Bear safety on the trail

Bears in New Mexico are the American Black Bear. Contrary to their name, these bears come in all ranges of colors from black to brown to reddish cinnamon to blonde. These bears are relatively small compared to their grizzly and polar counterparts. Bears can live for over 30 years, and spend most of their lives in the forests and mountainous wild lands of western USA, Rocky Mountains, Appalachia, and a few other areas including Florida, Louisiana, and most of Canada. 

Many areas have both black and grizzly bears. There are a few major differences that can be seen at a glance:

So, what do you do if you are hiking, running, or camping in bear country?

The best approach to avoid an unwanted bear encounter is to prevent them. This means hiking in groups, talking or keeping conversation with occasional louder shouts or songs to let wildlife become aware of your presence. 

If we do encounter a bear, stay calm. Speak loudly, stop your approach, and ready your bear spray. Keep speaking in an even, low-pitch voice, let the bear be very aware of your presence. Most black bears are not out to get you, and are likely as startled by your presence as you are by it!

If you are hiking with small children, pick them up immediately. Stay in your group.

Try to make yourself as large as you can: hold your hands above your head, moving slowly, raise your arms above your head.
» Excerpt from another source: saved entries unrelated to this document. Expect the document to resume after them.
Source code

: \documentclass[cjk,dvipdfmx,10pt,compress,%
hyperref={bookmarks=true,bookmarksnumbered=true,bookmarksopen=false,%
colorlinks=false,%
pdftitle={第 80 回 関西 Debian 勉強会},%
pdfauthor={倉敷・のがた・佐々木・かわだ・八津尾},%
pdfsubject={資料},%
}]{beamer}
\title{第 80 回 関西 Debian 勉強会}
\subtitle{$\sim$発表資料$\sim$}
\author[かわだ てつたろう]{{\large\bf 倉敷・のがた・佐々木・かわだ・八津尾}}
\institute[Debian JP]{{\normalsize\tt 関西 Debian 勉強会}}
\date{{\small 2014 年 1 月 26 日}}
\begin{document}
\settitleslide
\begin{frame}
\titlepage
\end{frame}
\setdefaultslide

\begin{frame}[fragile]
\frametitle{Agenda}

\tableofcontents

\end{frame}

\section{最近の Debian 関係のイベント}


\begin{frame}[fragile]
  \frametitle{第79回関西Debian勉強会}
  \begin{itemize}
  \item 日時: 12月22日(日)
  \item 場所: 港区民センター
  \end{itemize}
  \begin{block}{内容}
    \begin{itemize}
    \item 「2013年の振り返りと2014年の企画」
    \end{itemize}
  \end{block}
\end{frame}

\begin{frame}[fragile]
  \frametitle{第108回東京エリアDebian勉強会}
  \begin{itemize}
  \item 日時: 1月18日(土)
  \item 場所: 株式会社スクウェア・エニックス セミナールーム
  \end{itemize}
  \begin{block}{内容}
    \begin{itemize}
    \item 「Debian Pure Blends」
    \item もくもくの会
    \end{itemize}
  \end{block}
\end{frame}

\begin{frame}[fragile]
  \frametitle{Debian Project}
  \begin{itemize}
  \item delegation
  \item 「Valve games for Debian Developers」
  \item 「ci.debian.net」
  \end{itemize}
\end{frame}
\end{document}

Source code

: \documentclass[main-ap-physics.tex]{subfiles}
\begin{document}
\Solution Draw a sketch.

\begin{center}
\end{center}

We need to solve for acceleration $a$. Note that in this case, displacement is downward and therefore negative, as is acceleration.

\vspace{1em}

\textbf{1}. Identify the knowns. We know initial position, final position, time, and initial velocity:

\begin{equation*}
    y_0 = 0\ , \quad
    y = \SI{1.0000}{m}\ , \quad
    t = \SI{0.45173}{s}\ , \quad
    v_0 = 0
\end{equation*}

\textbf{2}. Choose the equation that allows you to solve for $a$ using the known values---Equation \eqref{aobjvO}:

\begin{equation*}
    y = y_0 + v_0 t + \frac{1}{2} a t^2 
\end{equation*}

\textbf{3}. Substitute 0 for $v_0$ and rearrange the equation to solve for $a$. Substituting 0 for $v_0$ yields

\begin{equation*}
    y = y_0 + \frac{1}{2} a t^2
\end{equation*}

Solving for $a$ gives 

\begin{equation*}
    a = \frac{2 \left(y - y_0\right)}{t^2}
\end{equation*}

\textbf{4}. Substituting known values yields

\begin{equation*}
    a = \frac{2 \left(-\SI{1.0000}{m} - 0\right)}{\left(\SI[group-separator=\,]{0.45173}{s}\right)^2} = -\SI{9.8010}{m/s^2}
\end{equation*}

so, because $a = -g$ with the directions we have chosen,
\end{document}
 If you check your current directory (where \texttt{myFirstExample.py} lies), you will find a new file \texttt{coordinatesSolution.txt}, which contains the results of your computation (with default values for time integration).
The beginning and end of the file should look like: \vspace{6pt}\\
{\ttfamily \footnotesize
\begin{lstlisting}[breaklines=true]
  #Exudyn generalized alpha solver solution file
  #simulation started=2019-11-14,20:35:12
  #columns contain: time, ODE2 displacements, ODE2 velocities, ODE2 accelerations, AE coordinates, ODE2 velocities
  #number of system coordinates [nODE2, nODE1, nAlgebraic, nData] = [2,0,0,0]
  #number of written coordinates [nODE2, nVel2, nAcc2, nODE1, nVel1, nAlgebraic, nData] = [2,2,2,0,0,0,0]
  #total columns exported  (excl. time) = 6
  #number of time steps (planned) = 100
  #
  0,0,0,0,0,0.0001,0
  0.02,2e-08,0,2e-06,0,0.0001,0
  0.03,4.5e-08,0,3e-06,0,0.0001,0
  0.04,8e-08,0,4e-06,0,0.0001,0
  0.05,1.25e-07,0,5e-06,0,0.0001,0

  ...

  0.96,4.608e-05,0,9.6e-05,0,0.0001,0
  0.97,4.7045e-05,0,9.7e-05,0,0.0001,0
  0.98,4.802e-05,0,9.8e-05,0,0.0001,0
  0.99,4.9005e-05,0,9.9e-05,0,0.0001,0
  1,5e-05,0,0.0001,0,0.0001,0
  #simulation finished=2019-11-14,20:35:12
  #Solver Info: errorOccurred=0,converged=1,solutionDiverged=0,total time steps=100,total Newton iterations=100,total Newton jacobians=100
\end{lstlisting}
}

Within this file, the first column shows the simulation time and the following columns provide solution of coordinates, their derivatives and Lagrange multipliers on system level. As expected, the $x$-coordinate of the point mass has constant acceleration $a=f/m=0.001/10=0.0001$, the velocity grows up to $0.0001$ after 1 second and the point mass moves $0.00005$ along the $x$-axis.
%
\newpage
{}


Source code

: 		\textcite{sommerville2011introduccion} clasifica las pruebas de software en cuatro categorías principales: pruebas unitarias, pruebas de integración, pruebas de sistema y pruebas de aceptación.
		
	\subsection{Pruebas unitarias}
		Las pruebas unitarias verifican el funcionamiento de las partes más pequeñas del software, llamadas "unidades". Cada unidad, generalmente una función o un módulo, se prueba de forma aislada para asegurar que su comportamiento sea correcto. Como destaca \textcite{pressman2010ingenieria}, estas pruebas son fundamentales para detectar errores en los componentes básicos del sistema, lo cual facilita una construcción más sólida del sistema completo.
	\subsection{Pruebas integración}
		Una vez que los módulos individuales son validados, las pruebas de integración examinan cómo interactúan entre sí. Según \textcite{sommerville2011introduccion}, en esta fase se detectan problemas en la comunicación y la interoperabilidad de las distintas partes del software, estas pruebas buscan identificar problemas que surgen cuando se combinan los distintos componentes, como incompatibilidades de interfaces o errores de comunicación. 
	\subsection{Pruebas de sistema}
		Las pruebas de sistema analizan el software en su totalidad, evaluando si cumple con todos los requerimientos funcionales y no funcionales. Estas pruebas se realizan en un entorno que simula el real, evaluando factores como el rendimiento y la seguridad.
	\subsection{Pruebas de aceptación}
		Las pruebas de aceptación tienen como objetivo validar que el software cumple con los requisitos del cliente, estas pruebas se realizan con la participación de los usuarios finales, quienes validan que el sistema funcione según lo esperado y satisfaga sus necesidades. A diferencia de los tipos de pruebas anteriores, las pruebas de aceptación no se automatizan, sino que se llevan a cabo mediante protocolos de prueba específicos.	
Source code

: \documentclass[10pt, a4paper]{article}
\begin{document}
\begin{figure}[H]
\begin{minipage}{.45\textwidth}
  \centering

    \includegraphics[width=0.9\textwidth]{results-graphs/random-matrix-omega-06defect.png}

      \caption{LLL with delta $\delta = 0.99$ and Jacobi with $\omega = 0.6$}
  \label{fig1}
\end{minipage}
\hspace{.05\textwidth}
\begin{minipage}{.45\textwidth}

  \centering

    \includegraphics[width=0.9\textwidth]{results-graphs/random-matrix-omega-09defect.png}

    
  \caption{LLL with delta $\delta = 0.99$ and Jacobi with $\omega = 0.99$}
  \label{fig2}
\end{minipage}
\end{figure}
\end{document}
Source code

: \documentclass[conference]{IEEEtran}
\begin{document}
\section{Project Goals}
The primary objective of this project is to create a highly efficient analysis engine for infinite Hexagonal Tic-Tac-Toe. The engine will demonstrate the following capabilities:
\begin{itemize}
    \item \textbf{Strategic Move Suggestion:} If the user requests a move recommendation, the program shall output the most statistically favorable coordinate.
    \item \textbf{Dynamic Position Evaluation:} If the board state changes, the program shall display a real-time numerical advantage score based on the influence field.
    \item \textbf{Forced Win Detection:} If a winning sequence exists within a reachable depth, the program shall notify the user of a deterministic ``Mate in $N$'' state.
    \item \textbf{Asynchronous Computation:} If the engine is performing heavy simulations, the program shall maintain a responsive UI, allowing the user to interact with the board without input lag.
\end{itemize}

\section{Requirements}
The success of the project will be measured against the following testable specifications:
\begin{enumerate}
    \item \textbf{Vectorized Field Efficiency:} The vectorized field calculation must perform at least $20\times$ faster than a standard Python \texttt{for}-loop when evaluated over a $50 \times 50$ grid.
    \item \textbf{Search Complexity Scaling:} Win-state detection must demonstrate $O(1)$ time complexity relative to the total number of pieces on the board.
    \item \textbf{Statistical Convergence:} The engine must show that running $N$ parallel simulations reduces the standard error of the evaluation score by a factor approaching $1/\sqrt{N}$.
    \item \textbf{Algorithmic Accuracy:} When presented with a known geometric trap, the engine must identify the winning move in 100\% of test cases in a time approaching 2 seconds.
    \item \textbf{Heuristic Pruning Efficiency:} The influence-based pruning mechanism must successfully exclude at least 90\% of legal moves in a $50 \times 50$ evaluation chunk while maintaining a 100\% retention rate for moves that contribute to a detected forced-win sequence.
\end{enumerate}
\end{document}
If you have a jacket or trekking poles, keep them in your hands to appear larger. Try to assess whether it is a lone bear, or if it is a mother with cubs. 

If the bear stands ground, slowly move laterally and  the bear by moving laterally off the trail to move away from the bear. Do not run!  Be sure that you allow the bear a route to escape, so it does not feel trapped.

If a black bear does move aggressively, try to fight back. Using any object at hand (trekking poles, sticks), try to concentrate your blows on the bears’ face and muzzle (nose).

In the case of a grizzly bear, play dead. Leave your pack on, clasp your hands around your neck to protect it, and lay down on your stomach. Spread your legs and keep them rigid to make it harder for the bear to turn you over. The bear may leave the area, remain still until it does so. If the attack continues, fight back aggressively. Again, focus your blows on the face and muzzle of the bear. 

Bear spray is a real deterrent for bears, however it does require understanding exactly how to use it, and what the limitations of the spray are. Ideally, you should practice with deploying bear spray prior to carrying it hiking. To be useful, bear spray must be accessible: don’t toss the can deep into your pack, it must be carried so it is easy to hand. 

Bear sitings can be exhilarating and exciting, and can offer wonderful and unique opportunities for seeing wildlife in action. With a little awareness and preparation you can enjoy yourself confidently in bear country!